To correct the deficiency, EPA recommends that the State legislature amend Health & Safety Code section 42310(e) to remove the exemption as it applies to major agricultural sources. The State is already subject to a sanctions clock based on the Notice of Deficiency (NOD) that EPA issued on May 22, 2002, 67 FR 35990, with respect to the State's title V operating permits program. In that NOD, EPA explained that California Health & Safety Code section 42310(e) improperly exempted major agricultural sources from CAA title V permitting. The NOD stated: “EPA has determined that significant action in this instance means the revision or removal of Health and Safety Code 42310(e) so that local air pollution control districts have the required authority to issue title V permits to stationary agricultural sources that are major sources of air pollution.” A similar correction with respect to NSR and PSD permitting is necessary to comply with this proposed action.

The May 2002 NOD notes that the title V regulations instruct EPA to apply sanctions in accordance with section 179(a) of the Act if California has not corrected the deficiency (removal or revision of the permitting exemption in Health and Safety Code section 42310(e)) prior to November 23, 2003 (18 months after the effective date of the NOD). The State legislature is required to take essentially the same action (i.e., remove the agricultural permitting exemption for major stationary sources) to correct the SIP inadequacy discussed in this proposed action.
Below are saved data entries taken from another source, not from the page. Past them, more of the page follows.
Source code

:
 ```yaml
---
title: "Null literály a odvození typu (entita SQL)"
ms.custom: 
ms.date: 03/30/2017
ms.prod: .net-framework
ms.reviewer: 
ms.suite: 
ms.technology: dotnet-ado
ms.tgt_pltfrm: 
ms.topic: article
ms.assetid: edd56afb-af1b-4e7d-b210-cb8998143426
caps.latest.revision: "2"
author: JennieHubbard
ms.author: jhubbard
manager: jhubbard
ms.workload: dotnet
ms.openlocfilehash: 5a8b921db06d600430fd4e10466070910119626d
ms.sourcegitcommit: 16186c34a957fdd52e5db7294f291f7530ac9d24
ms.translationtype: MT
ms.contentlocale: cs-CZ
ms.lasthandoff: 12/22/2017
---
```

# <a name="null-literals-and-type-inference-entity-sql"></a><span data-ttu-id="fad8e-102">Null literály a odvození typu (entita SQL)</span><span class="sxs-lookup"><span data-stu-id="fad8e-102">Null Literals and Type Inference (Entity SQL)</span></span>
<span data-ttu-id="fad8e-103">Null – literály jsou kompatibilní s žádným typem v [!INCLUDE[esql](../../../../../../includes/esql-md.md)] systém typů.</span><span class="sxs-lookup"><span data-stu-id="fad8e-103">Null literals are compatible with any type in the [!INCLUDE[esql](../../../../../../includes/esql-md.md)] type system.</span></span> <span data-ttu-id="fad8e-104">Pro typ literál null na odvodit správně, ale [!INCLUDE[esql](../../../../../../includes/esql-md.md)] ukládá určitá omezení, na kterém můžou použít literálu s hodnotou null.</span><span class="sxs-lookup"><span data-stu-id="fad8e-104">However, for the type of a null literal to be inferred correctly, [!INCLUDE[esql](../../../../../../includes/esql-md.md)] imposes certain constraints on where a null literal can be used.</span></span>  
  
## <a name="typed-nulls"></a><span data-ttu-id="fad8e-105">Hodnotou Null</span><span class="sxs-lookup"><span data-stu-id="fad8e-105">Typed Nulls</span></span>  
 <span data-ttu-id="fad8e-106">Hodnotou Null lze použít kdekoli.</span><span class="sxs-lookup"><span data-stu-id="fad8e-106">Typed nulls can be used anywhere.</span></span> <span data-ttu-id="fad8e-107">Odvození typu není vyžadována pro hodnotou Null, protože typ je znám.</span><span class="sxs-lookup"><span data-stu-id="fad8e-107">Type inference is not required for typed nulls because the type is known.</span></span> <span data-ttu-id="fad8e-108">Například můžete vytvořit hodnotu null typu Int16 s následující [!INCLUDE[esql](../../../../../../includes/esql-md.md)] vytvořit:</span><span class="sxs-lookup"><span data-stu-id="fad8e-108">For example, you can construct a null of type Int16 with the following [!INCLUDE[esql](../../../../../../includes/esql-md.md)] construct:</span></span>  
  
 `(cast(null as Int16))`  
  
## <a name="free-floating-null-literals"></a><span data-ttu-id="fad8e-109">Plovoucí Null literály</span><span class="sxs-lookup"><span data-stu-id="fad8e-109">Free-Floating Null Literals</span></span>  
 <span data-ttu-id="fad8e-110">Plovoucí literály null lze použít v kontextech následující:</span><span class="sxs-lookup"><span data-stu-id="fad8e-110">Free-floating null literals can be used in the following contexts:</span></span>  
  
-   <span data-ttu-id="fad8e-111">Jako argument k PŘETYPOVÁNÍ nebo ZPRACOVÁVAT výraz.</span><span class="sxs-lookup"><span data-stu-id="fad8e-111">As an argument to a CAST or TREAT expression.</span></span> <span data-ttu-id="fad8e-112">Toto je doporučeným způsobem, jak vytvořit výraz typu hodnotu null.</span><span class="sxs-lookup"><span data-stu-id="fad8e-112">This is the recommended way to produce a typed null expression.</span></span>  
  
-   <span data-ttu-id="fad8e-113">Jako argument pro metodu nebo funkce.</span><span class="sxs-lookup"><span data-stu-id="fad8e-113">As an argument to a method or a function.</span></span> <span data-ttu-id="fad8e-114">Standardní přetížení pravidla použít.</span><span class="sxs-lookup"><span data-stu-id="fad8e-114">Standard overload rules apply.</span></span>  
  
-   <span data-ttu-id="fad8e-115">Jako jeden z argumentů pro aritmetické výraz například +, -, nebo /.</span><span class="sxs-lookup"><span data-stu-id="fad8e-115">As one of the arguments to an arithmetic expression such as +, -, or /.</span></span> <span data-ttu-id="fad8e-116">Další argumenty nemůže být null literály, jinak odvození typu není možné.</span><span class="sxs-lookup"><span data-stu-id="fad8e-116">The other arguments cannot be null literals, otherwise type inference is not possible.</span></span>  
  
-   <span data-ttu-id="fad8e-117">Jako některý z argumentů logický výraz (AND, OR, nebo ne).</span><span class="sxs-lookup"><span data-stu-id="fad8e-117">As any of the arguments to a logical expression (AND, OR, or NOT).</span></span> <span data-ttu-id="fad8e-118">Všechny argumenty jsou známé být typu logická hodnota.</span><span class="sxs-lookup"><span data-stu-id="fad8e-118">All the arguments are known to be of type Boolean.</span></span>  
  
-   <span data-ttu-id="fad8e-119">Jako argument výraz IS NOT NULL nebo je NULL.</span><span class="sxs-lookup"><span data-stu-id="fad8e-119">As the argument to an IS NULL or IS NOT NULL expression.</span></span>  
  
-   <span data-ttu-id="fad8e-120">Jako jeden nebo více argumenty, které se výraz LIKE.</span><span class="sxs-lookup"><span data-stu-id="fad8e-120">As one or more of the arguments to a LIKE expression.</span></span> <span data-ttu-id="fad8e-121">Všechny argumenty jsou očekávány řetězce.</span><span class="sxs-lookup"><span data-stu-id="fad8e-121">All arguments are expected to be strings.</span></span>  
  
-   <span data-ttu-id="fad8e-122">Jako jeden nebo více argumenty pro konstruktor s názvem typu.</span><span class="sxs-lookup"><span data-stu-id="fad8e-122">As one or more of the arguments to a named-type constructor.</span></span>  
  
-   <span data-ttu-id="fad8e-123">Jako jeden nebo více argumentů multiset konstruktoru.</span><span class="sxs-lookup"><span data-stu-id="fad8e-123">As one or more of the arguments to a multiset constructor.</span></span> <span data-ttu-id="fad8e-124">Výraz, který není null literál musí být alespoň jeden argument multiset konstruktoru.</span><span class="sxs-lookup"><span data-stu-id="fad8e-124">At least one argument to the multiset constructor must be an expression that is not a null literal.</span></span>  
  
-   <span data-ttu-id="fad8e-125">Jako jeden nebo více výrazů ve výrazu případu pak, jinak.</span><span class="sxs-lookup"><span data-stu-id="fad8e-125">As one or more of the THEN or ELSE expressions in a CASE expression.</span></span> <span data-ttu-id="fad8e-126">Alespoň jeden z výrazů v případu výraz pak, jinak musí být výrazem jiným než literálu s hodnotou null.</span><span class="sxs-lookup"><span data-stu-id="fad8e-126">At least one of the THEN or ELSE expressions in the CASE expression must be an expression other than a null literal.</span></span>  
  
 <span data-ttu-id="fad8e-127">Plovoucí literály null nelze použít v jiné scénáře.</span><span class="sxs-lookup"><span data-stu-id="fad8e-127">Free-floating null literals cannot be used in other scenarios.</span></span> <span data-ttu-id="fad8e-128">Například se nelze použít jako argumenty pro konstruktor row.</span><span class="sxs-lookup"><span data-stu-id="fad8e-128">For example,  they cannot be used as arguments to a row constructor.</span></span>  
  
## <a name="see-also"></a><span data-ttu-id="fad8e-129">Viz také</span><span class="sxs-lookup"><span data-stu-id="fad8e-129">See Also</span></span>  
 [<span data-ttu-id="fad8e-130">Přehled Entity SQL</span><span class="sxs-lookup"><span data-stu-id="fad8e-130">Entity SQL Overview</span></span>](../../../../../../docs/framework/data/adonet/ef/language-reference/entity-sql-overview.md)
If EPA finalizes this SIP call and determines the State has failed to submit the necessary assurances addressing the deficiency by the required date, a sanctions clock would start for this SIP deficiency in accordance with section 179 of the Act. EPA proposes that if EPA determines the State fails to submit the necessary assurances to address the SIP call by November 23, 2003, or if EPA subsequently finds the correction does not adequately provide such assurances, sanctions would apply as specified under 40 CFR 52.31.
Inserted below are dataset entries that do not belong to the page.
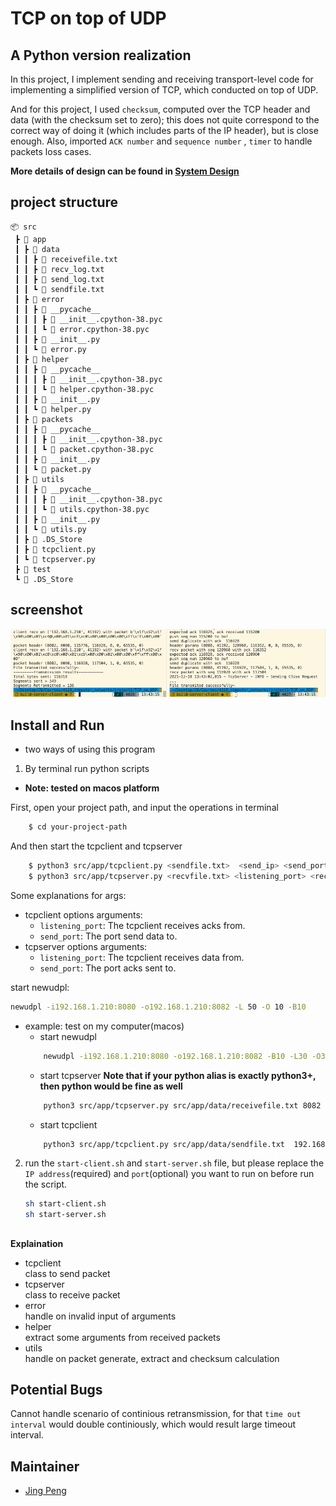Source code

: # TCP on top of UDP

## A Python version realization
In this project, I implement sending and receiving transport-level code for implementing a simplified version of TCP, which
conducted on top of UDP. 

And for this project, I used `checksum`, computed over the TCP header and data (with the 
checksum set to zero); this does not quite correspond to the correct way of doing it (which includes parts of the IP header), 
but is close enough. Also, imported `ACK number` and `sequence number` , `timer` to handle packets loss cases.

**More details of design can be found in [System Design](Design.md)**

## project structure
```
📦 src
 ┣ 📂 app
 ┃ ┣ 📂 data
 ┃ ┃ ┣ 📜 receivefile.txt
 ┃ ┃ ┣ 📜 recv_log.txt
 ┃ ┃ ┣ 📜 send_log.txt
 ┃ ┃ ┗ 📜 sendfile.txt
 ┃ ┣ 📂 error
 ┃ ┃ ┣ 📂 __pycache__
 ┃ ┃ ┃ ┣ 📜 __init__.cpython-38.pyc
 ┃ ┃ ┃ ┗ 📜 error.cpython-38.pyc
 ┃ ┃ ┣ 📜 __init__.py
 ┃ ┃ ┗ 📜 error.py
 ┃ ┣ 📂 helper
 ┃ ┃ ┣ 📂 __pycache__
 ┃ ┃ ┃ ┣ 📜 __init__.cpython-38.pyc
 ┃ ┃ ┃ ┗ 📜 helper.cpython-38.pyc
 ┃ ┃ ┣ 📜 __init__.py
 ┃ ┃ ┗ 📜 helper.py
 ┃ ┣ 📂 packets
 ┃ ┃ ┣ 📂 __pycache__
 ┃ ┃ ┃ ┣ 📜 __init__.cpython-38.pyc
 ┃ ┃ ┃ ┗ 📜 packet.cpython-38.pyc
 ┃ ┃ ┣ 📜 __init__.py
 ┃ ┃ ┗ 📜 packet.py
 ┃ ┣ 📂 utils
 ┃ ┃ ┣ 📂 __pycache__
 ┃ ┃ ┃ ┣ 📜 __init__.cpython-38.pyc
 ┃ ┃ ┃ ┗ 📜 utils.cpython-38.pyc
 ┃ ┃ ┣ 📜 __init__.py
 ┃ ┃ ┗ 📜 utils.py
 ┃ ┣ 📜 .DS_Store
 ┃ ┣ 📜 tcpclient.py
 ┃ ┗ 📜 tcpserver.py
 ┣ 📂 test
 ┗ 📜 .DS_Store
```
## screenshot
<img src='output.png' alt='output' centering>

## Install and Run
- two ways of using this program
1. By terminal run python scripts
* **Note:  tested on macos platform**

First, open your project path, and input the operations in terminal
```bash
    $ cd your-project-path
```

And then start the tcpclient and tcpserver
```bash
    $ python3 src/app/tcpclient.py <sendfile.txt>  <send_ip> <send_port> <listening_port> <sendlog.txt> <window_size>
    $ python3 src/app/tcpserver.py <recvfile.txt> <listening_port> <recv_ip> <send_port> <recvlog.txt> 
```
Some explanations for args:
- tcpclient options arguments:
  - `listening_port`: The tcpclient receives acks from.
  - `send_port`:  The port send data to.
- tcpserver options arguments:
    - `listening_port`: The tcpclient receives data from.
    - `send_port`:  The port acks sent to.

start newudpl:
```bash
newudpl -i192.168.1.210:8080 -o192.168.1.210:8082 -L 50 -O 10 -B10
```

- example: test on my computer(macos)
    - start newudpl
    ```bash
        newudpl -i192.168.1.210:8080 -o192.168.1.210:8082 -B10 -L30 -O30 -d0.6
    ```
    - start tcpserver
    **Note that if your python alias is exactly python3+, then python would be fine as well**
    ```bash
        python3 src/app/tcpserver.py src/app/data/receivefile.txt 8082 192.168.1.210 8080 src/app/data/recv_log.txt 
    ```
    - start tcpclient
    ```bash
        python3 src/app/tcpclient.py src/app/data/sendfile.txt  192.168.1.210 41192 8080 src/app/data/send_log.txt 1152
    ```

2. run the `start-client.sh` and `start-server.sh` file, but please replace the `IP address`(required) and `port`(optional) you want to run on before run the script.
    ```bash
    sh start-client.sh
    sh start-server.sh
    ```

## 


**Explaination**
- tcpclient<br/>
    class to send packet
- tcpserver<br/>
    class to receive packet
- error<br/>
    handle on invalid input of arguments
- helper<br/>
    extract some arguments from received packets
- utils<br/>
    handle on packet generate, extract and checksum calculation

## Potential Bugs

Cannot handle scenario of continious retransmission, for that `time out interval` would double continiously, which would result large timeout interval.

## Maintainer
- [Jing Peng](https://github.com/paterlisia)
EPA is using its authority in section 110(k)(5) to set a deadline that is less then 18 months. We believe the November 23, 2003, deadline is reasonable because action by this date is otherwise required to address the title V problems noted above.
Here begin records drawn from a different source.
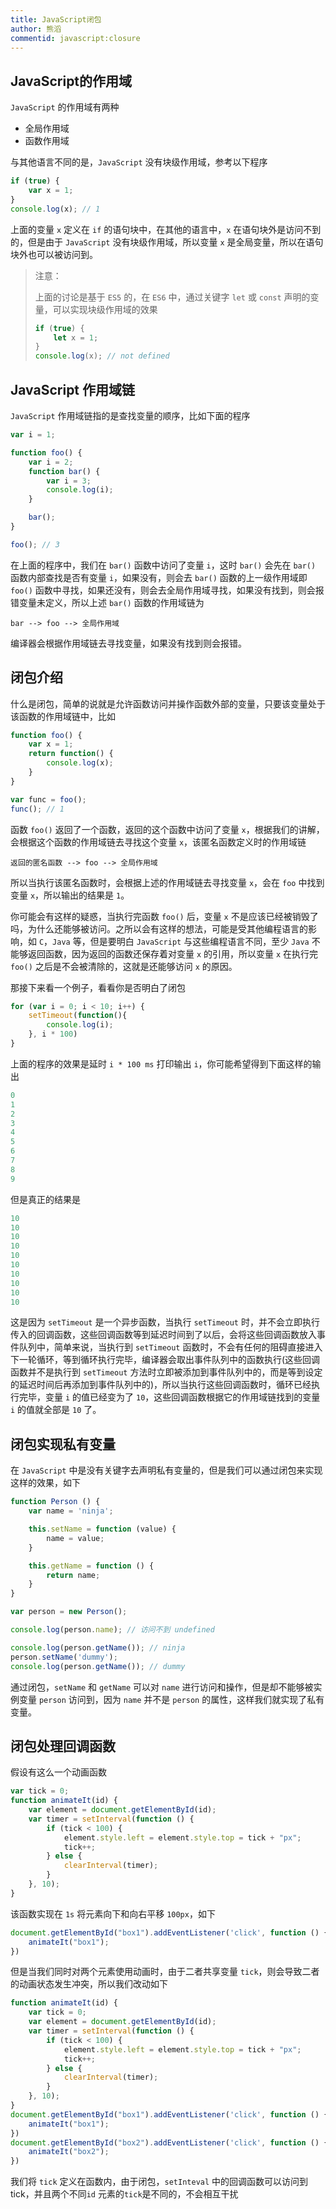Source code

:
 ```yaml
---
title: JavaScript闭包
author: 熊滔
commentid: javascript:closure
---
```


## JavaScript的作用域

`JavaScript` 的作用域有两种

- 全局作用域
- 函数作用域

与其他语言不同的是，`JavaScript` 没有块级作用域，参考以下程序

```javascript
if (true) {
    var x = 1;
}
console.log(x); // 1
```

上面的变量 `x` 定义在 `if` 的语句块中，在其他的语言中，`x` 在语句块外是访问不到的，但是由于 `JavaScript` 没有块级作用域，所以变量 `x` 是全局变量，所以在语句块外也可以被访问到。

> 注意：
>
> 上面的讨论是基于 `ES5` 的，在 `ES6` 中，通过关键字 `let` 或 `const` 声明的变量，可以实现块级作用域的效果
>
> ```javascript
> if (true) {
>     let x = 1;
> }
> console.log(x); // not defined
> ```

## JavaScript 作用域链

`JavaScript` 作用域链指的是查找变量的顺序，比如下面的程序

```javascript
var i = 1;

function foo() {
    var i = 2;
    function bar() {
        var i = 3;
        console.log(i);
    }

    bar();
}

foo(); // 3
```

在上面的程序中，我们在 `bar()` 函数中访问了变量 `i`，这时 `bar()` 会先在 `bar()` 函数内部查找是否有变量 `i`，如果没有，则会去 `bar()` 函数的上一级作用域即 `foo()` 函数中寻找，如果还没有，则会去全局作用域寻找，如果没有找到，则会报错变量未定义，所以上述 `bar()` 函数的作用域链为

```plain
bar --> foo --> 全局作用域
```

编译器会根据作用域链去寻找变量，如果没有找到则会报错。

## 闭包介绍

什么是闭包，简单的说就是允许函数访问并操作函数外部的变量，只要该变量处于该函数的作用域链中，比如

```javascript
function foo() {
    var x = 1;
    return function() {
        console.log(x);
    }
}

var func = foo();
func(); // 1
```

函数 `foo()` 返回了一个函数，返回的这个函数中访问了变量 `x`，根据我们的讲解，会根据这个函数的作用域链去寻找这个变量 `x`，该匿名函数定义时的作用域链

```plain
返回的匿名函数 --> foo --> 全局作用域
```

所以当执行该匿名函数时，会根据上述的作用域链去寻找变量 `x`，会在 `foo` 中找到变量 `x`，所以输出的结果是 `1`。

你可能会有这样的疑惑，当执行完函数 `foo()` 后，变量 `x` 不是应该已经被销毁了吗，为什么还能够被访问。之所以会有这样的想法，可能是受其他编程语言的影响，如 `C`，`Java` 等，但是要明白 `JavaScript` 与这些编程语言不同，至少 `Java` 不能够返回函数，因为返回的函数还保存着对变量 `x` 的引用，所以变量 `x` 在执行完 `foo()` 之后是不会被清除的，这就是还能够访问 `x` 的原因。

那接下来看一个例子，看看你是否明白了闭包

```javascript
for (var i = 0; i < 10; i++) {
    setTimeout(function(){
        console.log(i);
    }, i * 100)
}
```

上面的程序的效果是延时 `i * 100 ms` 打印输出 `i`，你可能希望得到下面这样的输出

```javascript
0
1
2
3
4
5
6
7
8
9
```

但是真正的结果是

```javascript
10
10
10
10
10
10
10
10
10
10
```

这是因为 `setTimeout` 是一个异步函数，当执行 `setTimeout` 时，并不会立即执行传入的回调函数，这些回调函数等到延迟时间到了以后，会将这些回调函数放入事件队列中，简单来说，当执行到 `setTimeout` 函数时，不会有任何的阻碍直接进入下一轮循环，等到循环执行完毕，编译器会取出事件队列中的函数执行(这些回调函数并不是执行到 `setTimeout` 方法时立即被添加到事件队列中的，而是等到设定的延迟时间后再添加到事件队列中的)，所以当执行这些回调函数时，循环已经执行完毕，变量 `i` 的值已经变为了 `10`，这些回调函数根据它的作用域链找到的变量 `i` 的值就全部是 `10` 了。

## 闭包实现私有变量

在 `JavaScript` 中是没有关键字去声明私有变量的，但是我们可以通过闭包来实现这样的效果，如下

```javascript
function Person () {
    var name = 'ninja';

    this.setName = function (value) {
        name = value;
    }

    this.getName = function () {
        return name;
    }
}

var person = new Person();

console.log(person.name); // 访问不到 undefined

console.log(person.getName()); // ninja
person.setName('dummy');
console.log(person.getName()); // dummy
```

通过闭包，`setName` 和 `getName` 可以对 `name` 进行访问和操作，但是却不能够被实例变量 `person` 访问到，因为 `name` 并不是 `person` 的属性，这样我们就实现了私有变量。

## 闭包处理回调函数

假设有这么一个动画函数

```javascript
var tick = 0;
function animateIt(id) {
    var element = document.getElementById(id);
    var timer = setInterval(function () {
        if (tick < 100) {
            element.style.left = element.style.top = tick + "px";
            tick++;
        } else {
            clearInterval(timer);
        }
    }, 10);
}
```

该函数实现在 `1s` 将元素向下和向右平移 `100px`，如下

```javascript
document.getElementById("box1").addEventListener('click', function () {
    animateIt("box1");
})
```

<ImageView src="https://gitee.com/lastknightcoder/blogimage/raw/master/img/202004172341.gif"/>


但是当我们同时对两个元素使用动画时，由于二者共享变量 `tick`，则会导致二者的动画状态发生冲突，所以我们改动如下

```javascript
function animateIt(id) {
    var tick = 0;
    var element = document.getElementById(id);
    var timer = setInterval(function () {
        if (tick < 100) {
            element.style.left = element.style.top = tick + "px";
            tick++;
        } else {
            clearInterval(timer);
        }
    }, 10);
}
document.getElementById("box1").addEventListener('click', function () {
    animateIt("box1");
})
document.getElementById("box2").addEventListener('click', function () {
    animateIt("box2");
})
```

我们将 `tick` 定义在函数内，由于闭包，`setInteval` 中的回调函数可以访问到tick，并且两个不同`id` 元素的`tick`是不同的，不会相互干扰

<ImageView src="https://gitee.com/lastknightcoder/blogimage/raw/master/img/202004080010.gif"/>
D. Are Individual Districts Required To Revise Approved SIP Rules?

EPA is not calling for specific revisions to district rules at this time. We note that several districts may have exemptions for agricultural sources in their local SIP-approved rules. We believe it is reasonable to wait for the State legislature to correct Health and Safety Code section 42310(e) first so that it is clear whether any such exemptions at the district level represent authority problems under section 110(a)(2)(E). EPA, nonetheless, encourages districts to evaluate their SIP-approved rules to ensure that exemptions do not create potential authority problems. Once the State acts to address Health and Safety Code section 42310(e), EPA will work with the districts to determine if further rulemaking is necessary to address specific local deficiencies that remain after the State law change.

EPA has conducted a preliminary search for local rules exempting agricultural sources from NSR or PSD permitting requirements. The following districts may have one or more exemptions currently approved into the SIP: Bay Area, Butte, County, El Dorado, Feather River, Medocino, Placer, Sacramento and Yolo-Solano. As noted below, EPA will continue to evaluate the rules for all of the districts to identify more accurately any potentially problematic rule provisions in the SIP.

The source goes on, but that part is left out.